::: Data supplied
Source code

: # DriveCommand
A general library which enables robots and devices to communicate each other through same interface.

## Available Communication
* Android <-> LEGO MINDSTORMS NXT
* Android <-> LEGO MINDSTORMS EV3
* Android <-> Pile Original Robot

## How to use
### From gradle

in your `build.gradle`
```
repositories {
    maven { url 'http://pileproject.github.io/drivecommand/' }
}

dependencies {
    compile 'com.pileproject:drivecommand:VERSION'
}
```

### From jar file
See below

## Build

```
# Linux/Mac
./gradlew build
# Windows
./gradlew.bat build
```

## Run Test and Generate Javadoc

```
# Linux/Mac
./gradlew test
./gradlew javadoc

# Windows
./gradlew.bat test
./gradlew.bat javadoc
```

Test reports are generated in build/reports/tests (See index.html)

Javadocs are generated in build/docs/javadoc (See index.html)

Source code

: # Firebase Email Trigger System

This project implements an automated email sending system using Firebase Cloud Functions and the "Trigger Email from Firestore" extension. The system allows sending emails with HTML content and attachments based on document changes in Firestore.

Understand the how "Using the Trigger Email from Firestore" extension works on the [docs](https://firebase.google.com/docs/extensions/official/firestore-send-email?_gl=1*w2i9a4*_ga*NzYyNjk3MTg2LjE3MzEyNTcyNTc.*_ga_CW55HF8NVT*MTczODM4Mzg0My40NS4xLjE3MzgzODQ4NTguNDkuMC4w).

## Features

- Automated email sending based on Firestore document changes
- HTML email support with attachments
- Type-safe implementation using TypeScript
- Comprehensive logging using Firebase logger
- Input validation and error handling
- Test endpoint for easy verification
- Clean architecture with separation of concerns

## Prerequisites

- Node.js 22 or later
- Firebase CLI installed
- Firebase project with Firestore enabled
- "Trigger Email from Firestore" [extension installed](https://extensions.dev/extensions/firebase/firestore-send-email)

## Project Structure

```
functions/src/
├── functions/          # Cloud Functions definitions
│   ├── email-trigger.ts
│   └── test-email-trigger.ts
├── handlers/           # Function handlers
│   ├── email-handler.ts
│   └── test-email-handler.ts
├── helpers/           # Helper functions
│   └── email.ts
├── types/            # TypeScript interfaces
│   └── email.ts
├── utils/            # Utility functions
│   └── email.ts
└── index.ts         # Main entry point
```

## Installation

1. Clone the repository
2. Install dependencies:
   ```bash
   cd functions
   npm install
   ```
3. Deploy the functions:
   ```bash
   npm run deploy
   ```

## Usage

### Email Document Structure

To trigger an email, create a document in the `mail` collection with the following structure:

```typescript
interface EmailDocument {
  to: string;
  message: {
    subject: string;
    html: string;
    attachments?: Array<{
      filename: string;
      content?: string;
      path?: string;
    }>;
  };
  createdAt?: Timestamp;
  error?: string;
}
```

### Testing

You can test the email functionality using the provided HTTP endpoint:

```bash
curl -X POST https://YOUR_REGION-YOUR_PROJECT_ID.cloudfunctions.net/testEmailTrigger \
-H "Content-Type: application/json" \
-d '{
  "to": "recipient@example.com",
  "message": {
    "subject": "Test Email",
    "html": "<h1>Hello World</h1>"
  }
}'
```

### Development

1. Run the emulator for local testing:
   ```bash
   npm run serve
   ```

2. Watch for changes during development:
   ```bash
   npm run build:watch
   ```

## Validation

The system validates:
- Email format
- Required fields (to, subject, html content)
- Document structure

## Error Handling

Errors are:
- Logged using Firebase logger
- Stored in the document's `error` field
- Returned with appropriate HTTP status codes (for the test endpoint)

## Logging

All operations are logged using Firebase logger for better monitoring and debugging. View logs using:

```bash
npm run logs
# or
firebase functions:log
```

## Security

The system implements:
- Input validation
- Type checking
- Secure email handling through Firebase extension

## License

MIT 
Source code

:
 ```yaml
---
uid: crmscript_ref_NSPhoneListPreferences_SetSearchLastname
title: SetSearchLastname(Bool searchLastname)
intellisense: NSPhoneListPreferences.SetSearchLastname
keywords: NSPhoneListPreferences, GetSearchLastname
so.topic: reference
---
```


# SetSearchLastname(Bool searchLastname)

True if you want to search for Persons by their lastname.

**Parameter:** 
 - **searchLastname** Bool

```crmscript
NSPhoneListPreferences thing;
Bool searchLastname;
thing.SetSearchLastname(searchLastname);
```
::::::
Exercise description:
Transcribe every record above so that nothing differs from the original.

Task result:
Source code

: # DriveCommand
A general library which enables robots and devices to communicate each other through same interface.

## Available Communication
* Android <-> LEGO MINDSTORMS NXT
* Android <-> LEGO MINDSTORMS EV3
* Android <-> Pile Original Robot

## How to use
### From gradle

in your `build.gradle`
```
repositories {
    maven { url 'http://pileproject.github.io/drivecommand/' }
}

dependencies {
    compile 'com.pileproject:drivecommand:VERSION'
}
```

### From jar file
See below

## Build

```
# Linux/Mac
./gradlew build
# Windows
./gradlew.bat build
```

## Run Test and Generate Javadoc

```
# Linux/Mac
./gradlew test
./gradlew javadoc

# Windows
./gradlew.bat test
./gradlew.bat javadoc
```

Test reports are generated in build/reports/tests (See index.html)

Javadocs are generated in build/docs/javadoc (See index.html)

Source code

: # Firebase Email Trigger System

This project implements an automated email sending system using Firebase Cloud Functions and the "Trigger Email from Firestore" extension. The system allows sending emails with HTML content and attachments based on document changes in Firestore.

Understand the how "Using the Trigger Email from Firestore" extension works on the [docs](https://firebase.google.com/docs/extensions/official/firestore-send-email?_gl=1*w2i9a4*_ga*NzYyNjk3MTg2LjE3MzEyNTcyNTc.*_ga_CW55HF8NVT*MTczODM4Mzg0My40NS4xLjE3MzgzODQ4NTguNDkuMC4w).

## Features

- Automated email sending based on Firestore document changes
- HTML email support with attachments
- Type-safe implementation using TypeScript
- Comprehensive logging using Firebase logger
- Input validation and error handling
- Test endpoint for easy verification
- Clean architecture with separation of concerns

## Prerequisites

- Node.js 22 or later
- Firebase CLI installed
- Firebase project with Firestore enabled
- "Trigger Email from Firestore" [extension installed](https://extensions.dev/extensions/firebase/firestore-send-email)

## Project Structure

```
functions/src/
├── functions/          # Cloud Functions definitions
│   ├── email-trigger.ts
│   └── test-email-trigger.ts
├── handlers/           # Function handlers
│   ├── email-handler.ts
│   └── test-email-handler.ts
├── helpers/           # Helper functions
│   └── email.ts
├── types/            # TypeScript interfaces
│   └── email.ts
├── utils/            # Utility functions
│   └── email.ts
└── index.ts         # Main entry point
```

## Installation

1. Clone the repository
2. Install dependencies:
   ```bash
   cd functions
   npm install
   ```
3. Deploy the functions:
   ```bash
   npm run deploy
   ```

## Usage

### Email Document Structure

To trigger an email, create a document in the `mail` collection with the following structure:

```typescript
interface EmailDocument {
  to: string;
  message: {
    subject: string;
    html: string;
    attachments?: Array<{
      filename: string;
      content?: string;
      path?: string;
    }>;
  };
  createdAt?: Timestamp;
  error?: string;
}
```

### Testing

You can test the email functionality using the provided HTTP endpoint:

```bash
curl -X POST https://YOUR_REGION-YOUR_PROJECT_ID.cloudfunctions.net/testEmailTrigger \
-H "Content-Type: application/json" \
-d '{
  "to": "recipient@example.com",
  "message": {
    "subject": "Test Email",
    "html": "<h1>Hello World</h1>"
  }
}'
```

### Development

1. Run the emulator for local testing:
   ```bash
   npm run serve
   ```

2. Watch for changes during development:
   ```bash
   npm run build:watch
   ```

## Validation

The system validates:
- Email format
- Required fields (to, subject, html content)
- Document structure

## Error Handling

Errors are:
- Logged using Firebase logger
- Stored in the document's `error` field
- Returned with appropriate HTTP status codes (for the test endpoint)

## Logging

All operations are logged using Firebase logger for better monitoring and debugging. View logs using:

```bash
npm run logs
# or
firebase functions:log
```

## Security

The system implements:
- Input validation
- Type checking
- Secure email handling through Firebase extension

## License

MIT 
Source code

:
 ```yaml
---
uid: crmscript_ref_NSPhoneListPreferences_SetSearchLastname
title: SetSearchLastname(Bool searchLastname)
intellisense: NSPhoneListPreferences.SetSearchLastname
keywords: NSPhoneListPreferences, GetSearchLastname
so.topic: reference
---
```


# SetSearchLastname(Bool searchLastname)

True if you want to search for Persons by their lastname.

**Parameter:** 
 - **searchLastname** Bool

```crmscript
NSPhoneListPreferences thing;
Bool searchLastname;
thing.SetSearchLastname(searchLastname);
```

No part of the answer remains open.